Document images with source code
==*==

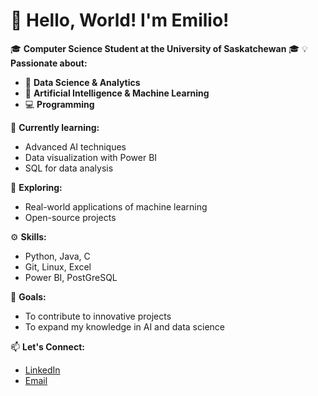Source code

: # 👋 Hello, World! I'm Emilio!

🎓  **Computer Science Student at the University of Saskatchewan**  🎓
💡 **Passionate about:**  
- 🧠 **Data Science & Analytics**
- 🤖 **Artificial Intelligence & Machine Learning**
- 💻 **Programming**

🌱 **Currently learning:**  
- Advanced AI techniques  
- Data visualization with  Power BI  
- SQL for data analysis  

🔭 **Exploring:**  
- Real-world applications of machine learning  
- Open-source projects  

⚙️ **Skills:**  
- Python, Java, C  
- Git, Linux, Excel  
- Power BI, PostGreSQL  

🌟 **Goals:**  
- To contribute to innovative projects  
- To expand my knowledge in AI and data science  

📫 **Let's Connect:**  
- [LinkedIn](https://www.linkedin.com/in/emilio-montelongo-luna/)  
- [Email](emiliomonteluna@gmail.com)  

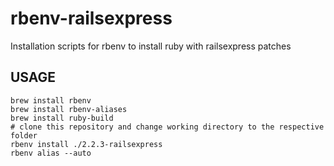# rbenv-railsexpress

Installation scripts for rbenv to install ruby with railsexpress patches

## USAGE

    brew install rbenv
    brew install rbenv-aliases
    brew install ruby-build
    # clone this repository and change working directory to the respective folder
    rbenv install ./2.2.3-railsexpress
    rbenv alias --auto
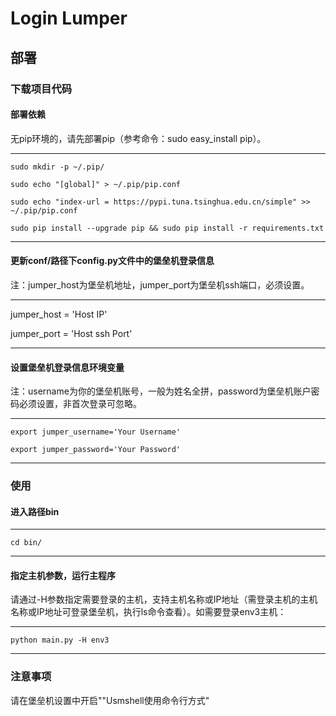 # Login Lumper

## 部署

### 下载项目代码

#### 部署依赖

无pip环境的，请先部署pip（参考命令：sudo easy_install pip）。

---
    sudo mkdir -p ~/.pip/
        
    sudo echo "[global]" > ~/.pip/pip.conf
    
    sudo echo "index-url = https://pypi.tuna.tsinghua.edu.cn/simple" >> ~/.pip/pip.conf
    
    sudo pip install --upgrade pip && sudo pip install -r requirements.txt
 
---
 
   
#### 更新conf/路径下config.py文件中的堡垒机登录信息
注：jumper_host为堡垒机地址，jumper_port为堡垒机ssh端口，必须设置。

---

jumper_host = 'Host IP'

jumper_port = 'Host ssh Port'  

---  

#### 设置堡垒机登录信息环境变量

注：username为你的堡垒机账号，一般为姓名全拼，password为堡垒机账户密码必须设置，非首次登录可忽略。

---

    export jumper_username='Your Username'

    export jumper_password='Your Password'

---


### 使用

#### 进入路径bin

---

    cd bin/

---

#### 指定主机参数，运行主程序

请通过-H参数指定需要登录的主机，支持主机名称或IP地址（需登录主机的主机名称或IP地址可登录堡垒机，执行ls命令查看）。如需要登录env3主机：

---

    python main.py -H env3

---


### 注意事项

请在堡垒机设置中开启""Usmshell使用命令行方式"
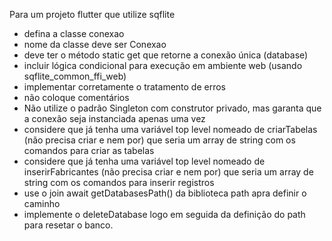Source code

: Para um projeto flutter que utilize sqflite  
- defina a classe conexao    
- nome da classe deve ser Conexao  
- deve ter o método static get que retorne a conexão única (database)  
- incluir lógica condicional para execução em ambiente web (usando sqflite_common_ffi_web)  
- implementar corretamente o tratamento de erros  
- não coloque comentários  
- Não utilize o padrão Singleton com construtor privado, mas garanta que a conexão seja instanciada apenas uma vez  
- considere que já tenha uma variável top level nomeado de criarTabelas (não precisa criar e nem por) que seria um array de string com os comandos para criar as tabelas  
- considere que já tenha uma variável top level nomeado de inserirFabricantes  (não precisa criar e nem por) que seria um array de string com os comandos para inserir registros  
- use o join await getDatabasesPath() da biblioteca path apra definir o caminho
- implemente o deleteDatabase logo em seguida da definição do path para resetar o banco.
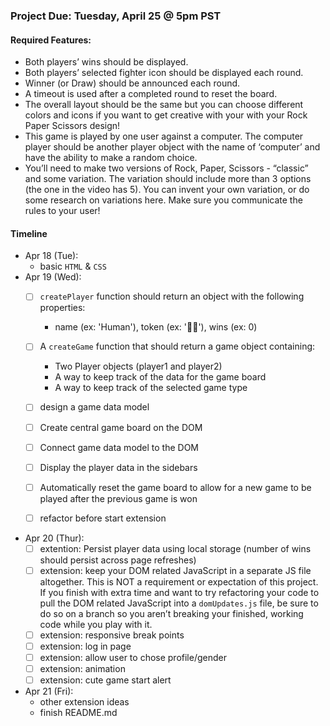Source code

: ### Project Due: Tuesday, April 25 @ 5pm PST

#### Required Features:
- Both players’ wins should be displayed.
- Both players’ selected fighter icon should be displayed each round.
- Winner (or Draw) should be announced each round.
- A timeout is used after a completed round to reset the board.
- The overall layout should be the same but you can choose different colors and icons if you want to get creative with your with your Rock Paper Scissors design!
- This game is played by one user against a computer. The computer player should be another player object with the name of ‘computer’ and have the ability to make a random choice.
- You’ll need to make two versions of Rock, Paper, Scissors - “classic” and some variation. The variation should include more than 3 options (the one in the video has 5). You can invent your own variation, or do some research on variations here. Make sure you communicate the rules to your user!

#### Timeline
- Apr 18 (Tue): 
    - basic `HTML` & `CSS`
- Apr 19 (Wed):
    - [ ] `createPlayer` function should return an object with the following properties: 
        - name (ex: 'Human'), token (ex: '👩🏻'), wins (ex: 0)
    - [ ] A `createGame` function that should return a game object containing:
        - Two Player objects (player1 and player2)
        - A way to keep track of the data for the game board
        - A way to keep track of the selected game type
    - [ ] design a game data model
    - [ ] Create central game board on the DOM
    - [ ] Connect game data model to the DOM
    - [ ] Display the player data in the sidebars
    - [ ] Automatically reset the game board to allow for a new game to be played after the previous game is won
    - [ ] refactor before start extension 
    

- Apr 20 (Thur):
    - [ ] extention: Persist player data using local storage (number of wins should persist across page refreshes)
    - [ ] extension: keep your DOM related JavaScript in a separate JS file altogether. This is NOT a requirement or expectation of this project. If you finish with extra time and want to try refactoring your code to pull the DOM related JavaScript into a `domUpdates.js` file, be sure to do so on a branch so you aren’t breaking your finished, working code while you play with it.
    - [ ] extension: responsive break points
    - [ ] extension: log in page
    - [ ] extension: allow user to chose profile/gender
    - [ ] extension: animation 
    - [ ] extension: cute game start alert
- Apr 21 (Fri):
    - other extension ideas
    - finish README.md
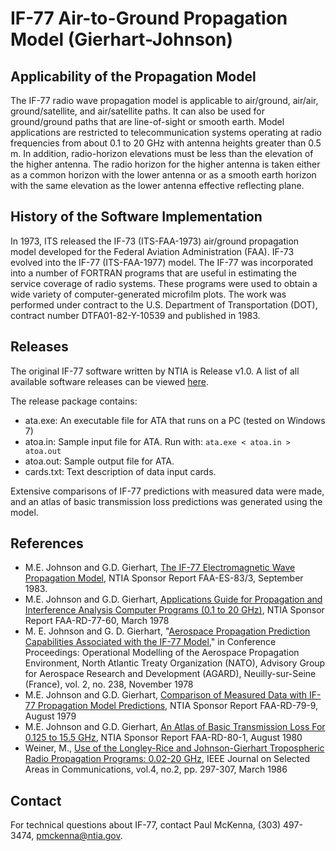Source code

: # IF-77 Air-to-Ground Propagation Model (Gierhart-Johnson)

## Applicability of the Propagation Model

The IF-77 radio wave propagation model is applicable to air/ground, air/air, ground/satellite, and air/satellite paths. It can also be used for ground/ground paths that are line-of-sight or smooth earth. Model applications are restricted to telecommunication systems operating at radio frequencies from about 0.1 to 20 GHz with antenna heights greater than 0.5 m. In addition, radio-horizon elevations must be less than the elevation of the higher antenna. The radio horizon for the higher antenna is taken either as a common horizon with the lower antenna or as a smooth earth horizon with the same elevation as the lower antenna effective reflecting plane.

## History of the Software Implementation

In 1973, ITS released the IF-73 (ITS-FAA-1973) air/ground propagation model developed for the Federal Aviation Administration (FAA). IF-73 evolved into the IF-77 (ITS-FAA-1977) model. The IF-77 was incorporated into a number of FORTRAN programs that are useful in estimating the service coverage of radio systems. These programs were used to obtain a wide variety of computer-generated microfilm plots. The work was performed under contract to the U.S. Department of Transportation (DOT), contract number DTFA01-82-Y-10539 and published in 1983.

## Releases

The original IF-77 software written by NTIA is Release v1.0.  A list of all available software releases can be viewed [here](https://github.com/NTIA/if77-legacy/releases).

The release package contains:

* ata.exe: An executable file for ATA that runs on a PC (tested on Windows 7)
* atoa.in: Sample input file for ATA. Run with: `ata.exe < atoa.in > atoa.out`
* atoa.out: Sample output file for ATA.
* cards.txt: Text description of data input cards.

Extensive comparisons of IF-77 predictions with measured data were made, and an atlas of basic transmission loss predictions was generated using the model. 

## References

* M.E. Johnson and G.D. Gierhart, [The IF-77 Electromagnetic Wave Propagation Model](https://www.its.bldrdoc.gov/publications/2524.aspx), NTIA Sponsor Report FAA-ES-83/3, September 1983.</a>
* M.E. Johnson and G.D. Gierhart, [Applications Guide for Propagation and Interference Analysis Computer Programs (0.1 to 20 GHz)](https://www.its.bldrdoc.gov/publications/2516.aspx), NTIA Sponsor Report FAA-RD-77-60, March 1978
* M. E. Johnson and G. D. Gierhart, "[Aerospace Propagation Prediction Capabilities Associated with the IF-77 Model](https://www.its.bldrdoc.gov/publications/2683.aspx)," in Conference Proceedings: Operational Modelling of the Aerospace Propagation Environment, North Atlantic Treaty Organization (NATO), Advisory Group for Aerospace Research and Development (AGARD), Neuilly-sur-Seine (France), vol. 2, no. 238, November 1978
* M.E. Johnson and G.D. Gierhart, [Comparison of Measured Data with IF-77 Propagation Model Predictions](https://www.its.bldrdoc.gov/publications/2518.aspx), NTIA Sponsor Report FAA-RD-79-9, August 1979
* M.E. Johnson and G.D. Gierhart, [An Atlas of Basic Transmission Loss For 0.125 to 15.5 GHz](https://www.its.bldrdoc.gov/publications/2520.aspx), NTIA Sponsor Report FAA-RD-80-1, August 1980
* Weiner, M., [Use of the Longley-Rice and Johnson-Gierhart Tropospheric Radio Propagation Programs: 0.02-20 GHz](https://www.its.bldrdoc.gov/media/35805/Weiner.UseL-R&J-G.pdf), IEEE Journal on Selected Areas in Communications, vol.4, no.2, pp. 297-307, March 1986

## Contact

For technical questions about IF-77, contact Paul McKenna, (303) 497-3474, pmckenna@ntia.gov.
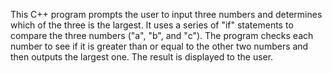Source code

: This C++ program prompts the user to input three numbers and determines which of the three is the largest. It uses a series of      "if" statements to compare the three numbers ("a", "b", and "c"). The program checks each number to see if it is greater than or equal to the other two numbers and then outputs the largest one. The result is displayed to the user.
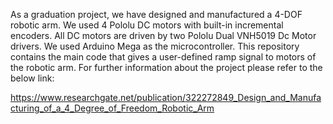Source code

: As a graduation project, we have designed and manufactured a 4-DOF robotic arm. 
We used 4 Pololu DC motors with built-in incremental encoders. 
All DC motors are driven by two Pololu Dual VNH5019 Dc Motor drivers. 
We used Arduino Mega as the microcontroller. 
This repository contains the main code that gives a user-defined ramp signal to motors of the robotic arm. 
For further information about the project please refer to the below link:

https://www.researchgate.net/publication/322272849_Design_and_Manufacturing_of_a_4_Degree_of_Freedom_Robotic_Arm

==*==

■ YOUR OBJECTIVE: Where a line of the data contains "conexão", copy that line.

■ RESULT FOR THIS TASK:
- deve ter o método static get que retorne a conexão única (database)  
- Não utilize o padrão Singleton com construtor privado, mas garanta que a conexão seja instanciada apenas uma vez  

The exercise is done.